App Implementation Manager
New York, NY
Build the future of Streaming Media with us! We are the team that architects, codifies, owns and operates the scalable and resilient infrastructure that powers HBO's flagship streaming products HBO Max and HBO Go. Our products are enjoyed by millions of customers around the world. We are software engineers with a passion for infrastructure, automation, tooling and security. Building reliability, performance and security into our streaming products is our mission. We are evangelists for infrastructure as code, continuous delivery, operational visibility, and strongly believe that automation is the key to delivering reliable systems. We are looking for a senior engineer to help us expand our infrastructure as code efforts across our engineering organization and also be a core lead in helping us architect and deliver HBO Max on global scale!
As a Senior Software Engineer on WarnerMedia's Cloud Application Engineering team, you will design, code, scale and support for the global Cloud infrastructure of HBO's flagship OTT streaming platforms, along with the core applications and tooling that supports it.
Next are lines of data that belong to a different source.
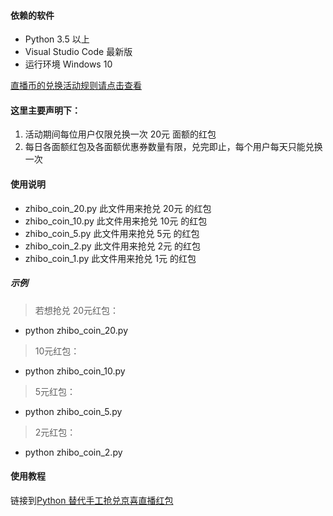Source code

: #### 依赖的软件
- Python 3.5 以上
- Visual Studio Code 最新版
- 运行环境 Windows 10

[直播币的兑换活动规则请点击查看](https://github.com/creazy412/jdBuyMask/blob/master/rule.md)
#### 这里主要声明下：
1. 活动期间每位用户仅限兑换一次 20元 面额的红包
2. 每日各面额红包及各面额优惠券数量有限，兑完即止，每个用户每天只能兑换一次

#### 使用说明
- zhibo_coin_20.py    此文件用来抢兑 20元 的红包
- zhibo_coin_10.py    此文件用来抢兑 10元 的红包
- zhibo_coin_5.py     此文件用来抢兑 5元 的红包
- zhibo_coin_2.py     此文件用来抢兑 2元 的红包
- zhibo_coin_1.py     此文件用来抢兑 1元 的红包

##### 示例
> 若想抢兑 20元红包：
- python zhibo_coin_20.py
> 10元红包：
- python zhibo_coin_10.py
> 5元红包：
- python zhibo_coin_5.py
> 2元红包：
- python zhibo_coin_2.py

#### 使用教程
链接到[Python 替代手工抢兑京喜直播红包](https://www.liisli.cn/2020/04/20/python-%e6%9b%bf%e4%bb%a3%e6%89%8b%e5%b7%a5%e6%8a%a2%e5%85%91%e4%ba%ac%e5%96%9c%e7%9b%b4%e6%92%ad%e7%ba%a2%e5%8c%85/)
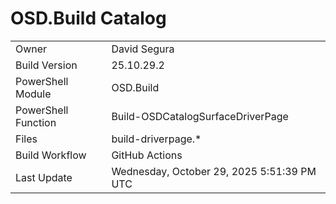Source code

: ﻿# OSD.Build Catalog

| | |
|-|-|
| Owner | David Segura |
| Build Version | 25.10.29.2 |
| PowerShell Module | OSD.Build |
| PowerShell Function | Build-OSDCatalogSurfaceDriverPage |
| Files | build-driverpage.* |
| Build Workflow | GitHub Actions |
| Last Update | Wednesday, October 29, 2025 5:51:39 PM UTC |
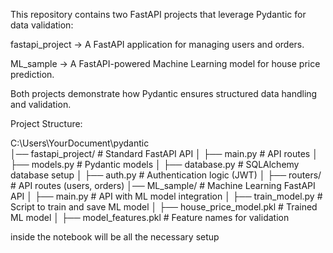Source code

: This repository contains two FastAPI projects that leverage Pydantic for data validation:

fastapi_project → A FastAPI application for managing users and orders.

ML_sample → A FastAPI-powered Machine Learning model for house price prediction.

Both projects demonstrate how Pydantic ensures structured data handling and validation.

Project Structure:

C:\Users\YourDocument\pydantic\
│── fastapi_project/          # Standard FastAPI API
│   ├── main.py               # API routes
│   ├── models.py             # Pydantic models
│   ├── database.py           # SQLAlchemy database setup
│   ├── auth.py               # Authentication logic (JWT)
│   ├── routers/              # API routes (users, orders)
│── ML_sample/                # Machine Learning FastAPI API
│   ├── main.py               # API with ML model integration
│   ├── train_model.py        # Script to train and save ML model
│   ├── house_price_model.pkl # Trained ML model
│   ├── model_features.pkl    # Feature names for validation

inside the notebook will be all the necessary setup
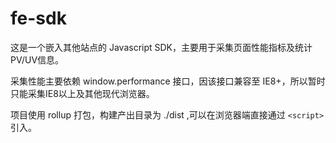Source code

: # fe-sdk
这是一个嵌入其他站点的 Javascript SDK，主要用于采集页面性能指标及统计PV/UV信息。

采集性能主要依赖 window.performance 接口，因该接口兼容至 IE8+，所以暂时只能采集IE8以上及其他现代浏览器。

项目使用 rollup 打包，构建产出目录为 ./dist ,可以在浏览器端直接通过 `<script>` 引入。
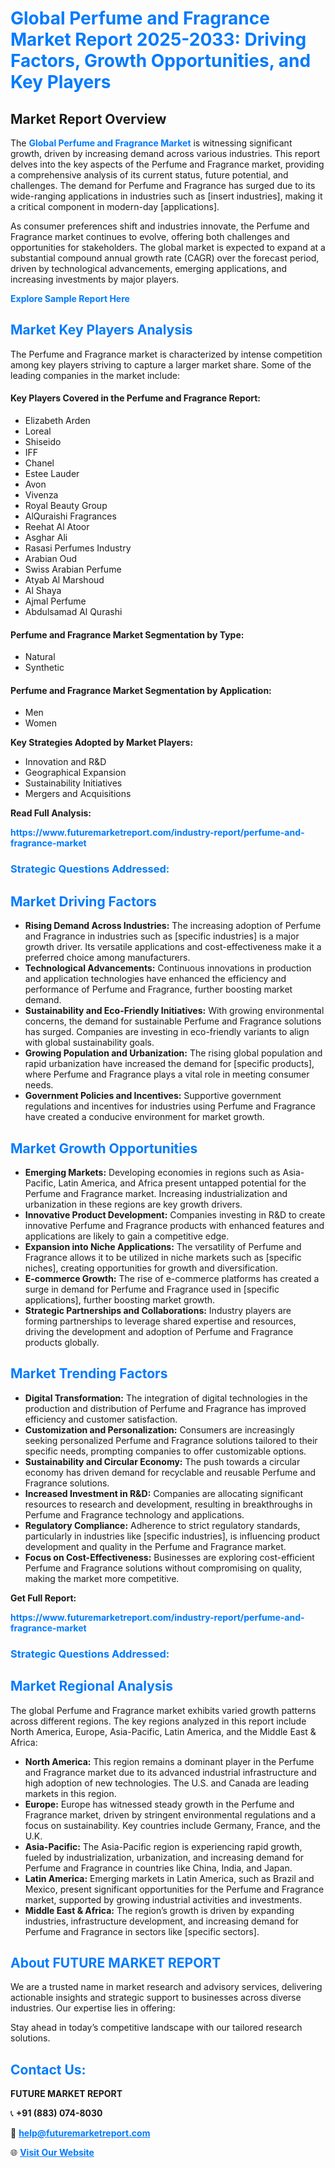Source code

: <h1 style="color: #007BFF;">Global Perfume and Fragrance Market Report 2025-2033: Driving Factors, Growth Opportunities, and Key Players</h1>

<section id="overview">
<h2>Market Report Overview</h2>
<p>The <a href="https://www.futuremarketreport.com/industry-report/perfume-and-fragrance-market" style="color: #007BFF; text-decoration: none;"><strong>Global Perfume and Fragrance Market</strong></a> is witnessing significant growth, driven by increasing demand across various industries. This report delves into the key aspects of the Perfume and Fragrance market, providing a comprehensive analysis of its current status, future potential, and challenges. The demand for Perfume and Fragrance has surged due to its wide-ranging applications in industries such as [insert industries], making it a critical component in modern-day [applications].</p>
<p>As consumer preferences shift and industries innovate, the Perfume and Fragrance market continues to evolve, offering both challenges and opportunities for stakeholders. The global market is expected to expand at a substantial compound annual growth rate (CAGR) over the forecast period, driven by technological advancements, emerging applications, and increasing investments by major players.</p>
</section>

<section id="overview">
<p><a href="https://www.futuremarketreport.com/request-sample/reportId=63821" style="color: #007BFF; text-decoration: none;"><strong>Explore Sample Report Here</strong></a></p>
</section>

<section id="key-players">
<h2 style="color: #007BFF;">Market Key Players Analysis</h2>
<p>The Perfume and Fragrance market is characterized by intense competition among key players striving to capture a larger market share. Some of the leading companies in the market include:</p>
<h4>Key Players Covered in the Perfume and Fragrance Report:</h4>
<ul><li>Elizabeth Arden</li><li>Loreal</li><li>Shiseido</li><li>IFF</li><li>Chanel</li><li>Estee Lauder</li><li>Avon</li><li>Vivenza</li><li>Royal Beauty Group</li><li>AlQuraishi Fragrances</li><li>Reehat Al Atoor</li><li>Asghar Ali</li><li>Rasasi Perfumes Industry</li><li>Arabian Oud</li><li>Swiss Arabian Perfume</li><li>Atyab Al Marshoud</li><li>Al Shaya</li><li>Ajmal Perfume</li><li>Abdulsamad Al Qurashi</li></ul>
<h4>Perfume and Fragrance Market Segmentation by Type:</h4>
<ul><li>Natural</li><li>Synthetic</li></ul>

<h4>Perfume and Fragrance Market Segmentation by Application:</h4>
<ul><li>Men</li><li>Women</li></ul>
<p><strong>Key Strategies Adopted by Market Players:</strong></p>
<ul>
<li>Innovation and R&D</li>
<li>Geographical Expansion</li>
<li>Sustainability Initiatives</li>
<li>Mergers and Acquisitions</li>
</ul>
</section>

<section>
<p><strong>Read Full Analysis: </strong></p><a href="https://www.futuremarketreport.com/industry-report/perfume-and-fragrance-market" style="color: #007BFF; text-decoration: none;"><strong>https://www.futuremarketreport.com/industry-report/perfume-and-fragrance-market</strong></a>
<h3 style="color: #007BFF;">Strategic Questions Addressed:</h3>
</section>

<section id="driving-factors">
<h2 style="color: #007BFF;">Market Driving Factors</h2>
<ul>
<li><strong>Rising Demand Across Industries:</strong> The increasing adoption of Perfume and Fragrance in industries such as [specific industries] is a major growth driver. Its versatile applications and cost-effectiveness make it a preferred choice among manufacturers.</li>
<li><strong>Technological Advancements:</strong> Continuous innovations in production and application technologies have enhanced the efficiency and performance of Perfume and Fragrance, further boosting market demand.</li>
<li><strong>Sustainability and Eco-Friendly Initiatives:</strong> With growing environmental concerns, the demand for sustainable Perfume and Fragrance solutions has surged. Companies are investing in eco-friendly variants to align with global sustainability goals.</li>
<li><strong>Growing Population and Urbanization:</strong> The rising global population and rapid urbanization have increased the demand for [specific products], where Perfume and Fragrance plays a vital role in meeting consumer needs.</li>
<li><strong>Government Policies and Incentives:</strong> Supportive government regulations and incentives for industries using Perfume and Fragrance have created a conducive environment for market growth.</li>
</ul>
</section>

<section id="growth-opportunities">
<h2 style="color: #007BFF;">Market Growth Opportunities</h2>
<ul>
<li><strong>Emerging Markets:</strong> Developing economies in regions such as Asia-Pacific, Latin America, and Africa present untapped potential for the Perfume and Fragrance market. Increasing industrialization and urbanization in these regions are key growth drivers.</li>
<li><strong>Innovative Product Development:</strong> Companies investing in R&D to create innovative Perfume and Fragrance products with enhanced features and applications are likely to gain a competitive edge.</li>
<li><strong>Expansion into Niche Applications:</strong> The versatility of Perfume and Fragrance allows it to be utilized in niche markets such as [specific niches], creating opportunities for growth and diversification.</li>
<li><strong>E-commerce Growth:</strong> The rise of e-commerce platforms has created a surge in demand for Perfume and Fragrance used in [specific applications], further boosting market growth.</li>
<li><strong>Strategic Partnerships and Collaborations:</strong> Industry players are forming partnerships to leverage shared expertise and resources, driving the development and adoption of Perfume and Fragrance products globally.</li>
</ul>
</section>

<section id="trending-factors">
<h2 style="color: #007BFF;">Market Trending Factors</h2>
<ul>
<li><strong>Digital Transformation:</strong> The integration of digital technologies in the production and distribution of Perfume and Fragrance has improved efficiency and customer satisfaction.</li>
<li><strong>Customization and Personalization:</strong> Consumers are increasingly seeking personalized Perfume and Fragrance solutions tailored to their specific needs, prompting companies to offer customizable options.</li>
<li><strong>Sustainability and Circular Economy:</strong> The push towards a circular economy has driven demand for recyclable and reusable Perfume and Fragrance solutions.</li>
<li><strong>Increased Investment in R&D:</strong> Companies are allocating significant resources to research and development, resulting in breakthroughs in Perfume and Fragrance technology and applications.</li>
<li><strong>Regulatory Compliance:</strong> Adherence to strict regulatory standards, particularly in industries like [specific industries], is influencing product development and quality in the Perfume and Fragrance market.</li>
<li><strong>Focus on Cost-Effectiveness:</strong> Businesses are exploring cost-efficient Perfume and Fragrance solutions without compromising on quality, making the market more competitive.</li>
</ul>
</section>

<section>
<p><strong>Get Full Report: </strong></p><a href="https://www.futuremarketreport.com/industry-report/perfume-and-fragrance-market" style="color: #007BFF; text-decoration: none;"><strong>https://www.futuremarketreport.com/industry-report/perfume-and-fragrance-market</strong></a>
<h3 style="color: #007BFF;">Strategic Questions Addressed:</h3>
</section>


<section id="regional-analysis">
<h2 style="color: #007BFF;">Market Regional Analysis</h2>
<p>The global Perfume and Fragrance market exhibits varied growth patterns across different regions. The key regions analyzed in this report include North America, Europe, Asia-Pacific, Latin America, and the Middle East & Africa:</p>
<ul>
<li><strong>North America:</strong> This region remains a dominant player in the Perfume and Fragrance market due to its advanced industrial infrastructure and high adoption of new technologies. The U.S. and Canada are leading markets in this region.</li>
<li><strong>Europe:</strong> Europe has witnessed steady growth in the Perfume and Fragrance market, driven by stringent environmental regulations and a focus on sustainability. Key countries include Germany, France, and the U.K.</li>
<li><strong>Asia-Pacific:</strong> The Asia-Pacific region is experiencing rapid growth, fueled by industrialization, urbanization, and increasing demand for Perfume and Fragrance in countries like China, India, and Japan.</li>
<li><strong>Latin America:</strong> Emerging markets in Latin America, such as Brazil and Mexico, present significant opportunities for the Perfume and Fragrance market, supported by growing industrial activities and investments.</li>
<li><strong>Middle East & Africa:</strong> The region’s growth is driven by expanding industries, infrastructure development, and increasing demand for Perfume and Fragrance in sectors like [specific sectors].</li>
</ul>
</section>

<footer>
<h2 style="color: #007BFF;">About FUTURE MARKET REPORT</h2>
<p>We are a trusted name in market research and advisory services, delivering actionable insights and strategic support to businesses across diverse industries. Our expertise lies in offering:</p>

<p>Stay ahead in today’s competitive landscape with our tailored research solutions.</p>

<h2 style="color: #007BFF;">Contact Us:</h2>
<p><strong>FUTURE MARKET REPORT</strong></p>
<p>📞 <strong>+91 (883) 074-8030</strong></p>
<p>📧 <strong><a href="mailto:help@futuremarketreport.com" style="color: #007BFF;">help@futuremarketreport.com</a></strong></p>
<p>🌐 <strong><a href="https://www.futuremarketreport.com/" style="color: #007BFF;">Visit Our Website</a></strong></p>
</footer>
You will create robust, repeatable processes and automation to safeguard our customer experience as well as increase efficiency of our applications and team. Passion for learning, collaboration and fun is a must!
• Architect, codify and build out the international infrastructure platform for HBO Max, expanding and adapting our existing platform to a global audience.
• Champion best practices and uphold a culture that is committed to quality, test driven development and repeatable processes through automation and infrastructure as code, influencing not only our team, but also our client development and API engineering teams.
• Develop and support core functionality and components to support traffic shaping/routing.
• Build security into our systems and infrastructure to avert disruption and maintain uptime.
• Design & develop tooling that ensures resiliency and redundancy for our infrastructure with an eye towards reducing mean time to recovery in failure scenarios. Passion for making production deployments and severity events boring and uneventful.
• Review project objectives and determine best technologies for implementation. Review and evaluate emerging technologies.
• Ensure clear/straightforward design and comprehensive documentation of code. Look for ways to continually improve current codebase and test suite with each commit.
• Collaborate with other world-class software engineers across HBO to deliver ground-breaking content and features for the future of streaming media. Be a trusted resource across our software development teams for Cloud and IaC best practices.
• Share knowledge, mentor and grow more junior staff.
• Develop tooling and services that provide real time insight into service and system health for a large distributed system.
• Deftly balance between the architectural requirements for normal day-to-day operations vs unprecedented streaming events such as Game of Thrones finale and premieres.
• Strive for operational excellence by participating in an on-call rotation as well as contributing to our incident management and blameless post-mortem processes.
• 5+ years of experience building and operating large-scale, highly available applications in a cloud environment with broad exposure to AWS architecture, networking and cloud security practices
• Solid experience in designing, implementing and supporting container-based public cloud platforms with IaaS (AWS, Azure) and Kubernetes/Docker
• Solid Linux experience and experience with DevOps/Infrastructure as Code tooling such as Terraform and configuration management tools like Ansible
• Experience in systems engineering and operations, especially for systems that are multi-region or datacenter, and are designed for resiliency and scalability
• Experience in managing the container lifecycle in a service-oriented infrastructure
• Expert level software development experience writing large, distributed applications/services in languages such as NodeJS, Python, GoLang or Java
• Experience in monitoring and telemetry: Telegraf, Grafana, InfluxDB, and Prometheus
• Solid understanding of how the internet works and operates, particularly in client/server transactions with a keen knowledge of HTTP, DNS, REST, etc.
• Experience creating automated tests as part of the development lifecycle. Passion for test driven development.
• Full working knowledge of Git version control
• A passion for learning, sharing knowledge, mentoring, and working in a team setting with engineers of varying levels of experience
The Nice to Haves
• Experience with Amazon EKS architecture and operations
• Familiarity with automated infrastructure testing using tools such as Serverspec, AWSpec, or Terratest
• Experience with observability tools such as log aggregation (Splunk/ELK), time series databases (Prometheus/Graphite) and Distributed Tracing
• Experience creating SLAs, SLOs, and SLIs for web-based services
• Exclusive WarnerMedia events and advance screenings
• Paid time off every year to volunteer
• Access to well-being tools, resources, and freebies
• Access to in-house learning and development resources
• Part of the WarnerMedia family of powerhouse brands
WarnerMedia is a leading media and entertainment company that creates and distributes premium and popular content from a diverse array of talented storytellers and journalists to global audiences through its consumer brands including: HBO, HBO Now, HBO Max, Warner Bros., TNT, TBS, truTV, CNN, DC Entertainment, New Line, Cartoon Network, Adult Swim, Turner Classic Movies and others.